In September 2009, six of Rabe’s twelve songs premièred. He had been considering what to call the songs, which were written for the vocal quartet Vox, when one of the members phoned to ask whether he thought the music would be suitable for a madrigal programme. “And that question was akin to a revelation for me! Of course, it is indeed madrigals, that I’ve been working on!” Rabe’s Madrigals was his last composition.
The Slovenian Katarina Pustinek Rakar let herself be inspired by her 429 year older countryman, Jacobus Gallus, also known as Jacob Handl. In the 1620s, his Moralia madrigals, with lyrics from a collection of medieval aphorisms in Latin, were immensely popular, not least in Sweden. One of the texts in Gallus’s music, Libertas animi cibus, spoke to Pustinek Rakar with a particular intensity. “Freedom is the best seasoning///; without it nothing tastes good. Your own bread is sweeter than all the world’s honey,” two choirs sing.

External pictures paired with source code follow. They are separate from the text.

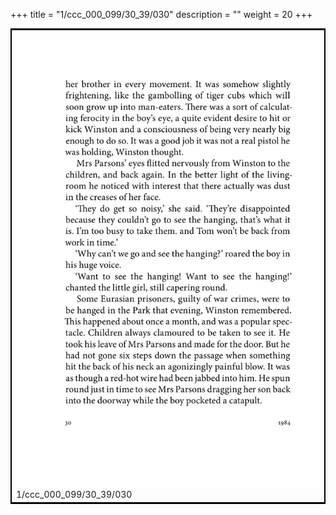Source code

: +++
title = "1/ccc_000_099/30_39/030"
description = ""
weight = 20
+++

<table style="border:2px solid black;max-width:800px;max-height:800px;" 
><tr><td><img class="center-fit-jpg"
src="/jpg_/out_jpg_1984__030.jpg"  >1/ccc_000_099/30_39/030</img></td></tr></table>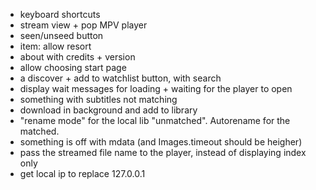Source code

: - keyboard shortcuts
- stream view + pop MPV player
- seen/unseed button
- item: allow resort
- about with credits + version
- allow choosing start page
- a discover + add to watchlist button, with search
- display wait messages for loading + waiting for the player to open
- something with subtitles not matching
- download in background and add to library
- "rename mode" for the local lib "unmatched". Autorename for the matched.
- something is off with mdata (and Images.timeout should be heigher)
- pass the streamed file name to the player, instead of displaying index only
- get local ip to replace 127.0.0.1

In a Gestapo prison in French Vichy, the resistance fighter and museum director Jean Cassou exercised his freedom of thought by creating poetry in the darkness of his cell. Each night, he wrote half a sonnet and it was not until right before his release that he gained access to pen and paper and was able to write down what he had memorised thus far. The texts reached the composer Darius Milhaud, who had managed to escape at the last minute with his wife and child from occupied France to the United States. Milhaud’s six sonnets, Six sonnets composés au secret par Jean Cassou was composed in California in 1946.
Almost precisely 40 years later, 1,300 km to the north along the same American west coast, at a ramshackle 50 dollar piano on a remote island and with a view of the Canadian wilderness, the fire-chord was born. That became the starting point of Morten Lauridsen’s choral cycle, Madrigali: Six ‘Fire Songs’, full of fiery love, dissonance and verbal imagery. Simply put, Madrigals!